When the body is relaxed, the breath is quiet, and thoughts fall to zero—what remains? You remain—yourself. A lone consciousness remains, a lone awareness. Keep that awareness quietly awake; do not let it fall asleep. Usually, the moment our body relaxes, we slip into sleep, because our body never relaxes except in sleep. In truth, we have forgotten how to sleep—almost forgotten. Hardly anyone sleeps rightly. Sleep has virtually disappeared. Of the things civilization has destroyed, the most precious was sleep—civilization has destroyed it.
In countries like America, one person out of three does not sleep without medicine—because America is the most civilized country. If more civilization comes to America, then three out of three will be taking pills to sleep. For now we are very uncivilized; many of us still sleep without medicine. But we too are in the race for civilization; God willing, we will soon become civilized, and we too will sleep with pills.
Sleep is finished. Therefore your sleep never completes; so as soon as the body relaxes, there is a tendency to sink into sleep. Hence, remain a little alert. Continue the experiment in alertness I spoke of in the morning. Give the body the suggestion: relax; give it to the mind, to the thoughts—relax everything; but whatever inner sound is heard, remain aware of it. That will be the measurement for alertness—the gauge that I am still awake. Remain inwardly awake while putting everything else to sleep: put the body to sleep, put the life-breath to sleep, put thoughts to sleep—and you remain awake.
In just a little while, when all these have fallen asleep, an extraordinary sense of peace and bliss begins to be felt—an unparalleled awakening is experienced. For fifteen or twenty minutes, half an hour—as long as it is pleasant—do this experiment; then silently fall asleep, right there in bed. The whole night will pass in that quiet, silent state. And if the practice goes deep for a few days, you will know even in sleep that someone is awake—everything will sleep, and someone will remain awake within; someone inside will remain filled with perfect awareness. When someone remains awake within, dreams dissolve; no dream will imprint itself upon the mind. And if the whole night becomes dreamless, then in the daytime you will experience a peace beyond imagination. The night’s dreams agitate the mind far more than we realize; their effect remains with us all day. All day long, within, a cool and quiet center will remain—everything will go on, and inwardly something will be still.
So we will now do this as an experiment here as well. Then, when you return to where you sleep, do it there.
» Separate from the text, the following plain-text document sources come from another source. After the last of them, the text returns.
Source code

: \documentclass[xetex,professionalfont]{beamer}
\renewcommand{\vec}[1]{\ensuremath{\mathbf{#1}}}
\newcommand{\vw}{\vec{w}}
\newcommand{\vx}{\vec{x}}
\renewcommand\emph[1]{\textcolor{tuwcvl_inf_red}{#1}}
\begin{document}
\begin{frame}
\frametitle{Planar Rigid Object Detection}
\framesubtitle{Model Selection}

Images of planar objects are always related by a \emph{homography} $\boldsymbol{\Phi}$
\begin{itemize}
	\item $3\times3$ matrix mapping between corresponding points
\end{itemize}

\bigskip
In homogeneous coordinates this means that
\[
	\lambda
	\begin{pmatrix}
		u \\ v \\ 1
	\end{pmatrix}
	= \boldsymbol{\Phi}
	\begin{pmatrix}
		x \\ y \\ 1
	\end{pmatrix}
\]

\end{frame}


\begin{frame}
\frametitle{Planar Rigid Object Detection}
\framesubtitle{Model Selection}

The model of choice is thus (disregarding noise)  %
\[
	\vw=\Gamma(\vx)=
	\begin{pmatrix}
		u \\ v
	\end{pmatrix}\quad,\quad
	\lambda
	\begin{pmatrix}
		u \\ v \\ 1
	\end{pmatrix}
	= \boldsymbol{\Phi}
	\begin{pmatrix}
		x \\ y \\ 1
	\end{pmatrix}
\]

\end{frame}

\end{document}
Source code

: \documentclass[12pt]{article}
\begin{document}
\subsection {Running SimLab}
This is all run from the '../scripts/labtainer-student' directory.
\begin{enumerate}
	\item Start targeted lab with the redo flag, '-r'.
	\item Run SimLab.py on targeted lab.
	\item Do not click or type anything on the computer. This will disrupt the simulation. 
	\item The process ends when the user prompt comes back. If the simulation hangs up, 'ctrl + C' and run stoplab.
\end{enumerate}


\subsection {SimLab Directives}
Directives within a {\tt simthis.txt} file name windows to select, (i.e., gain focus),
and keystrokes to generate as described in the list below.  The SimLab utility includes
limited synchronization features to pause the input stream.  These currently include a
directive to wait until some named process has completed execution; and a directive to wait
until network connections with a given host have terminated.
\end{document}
Is it possible to sleep here?
If people spread out a little, then you can lie down and do it; otherwise you will have to do it sitting. If you do it sitting, it is still necessary to go quite far apart, because even sitting, some people will topple over.
So go far, far apart. Those who can sleep should move off to a distance and lie down. The most comfortable will be to do it lying down, so that when you do it later in your room you will know exactly what to do. Those who have a little difficulty sleeping and feel better sitting may sit—but even they should sit far apart, because some of them will fall over; if they fall on someone, it will cause trouble. Move far apart!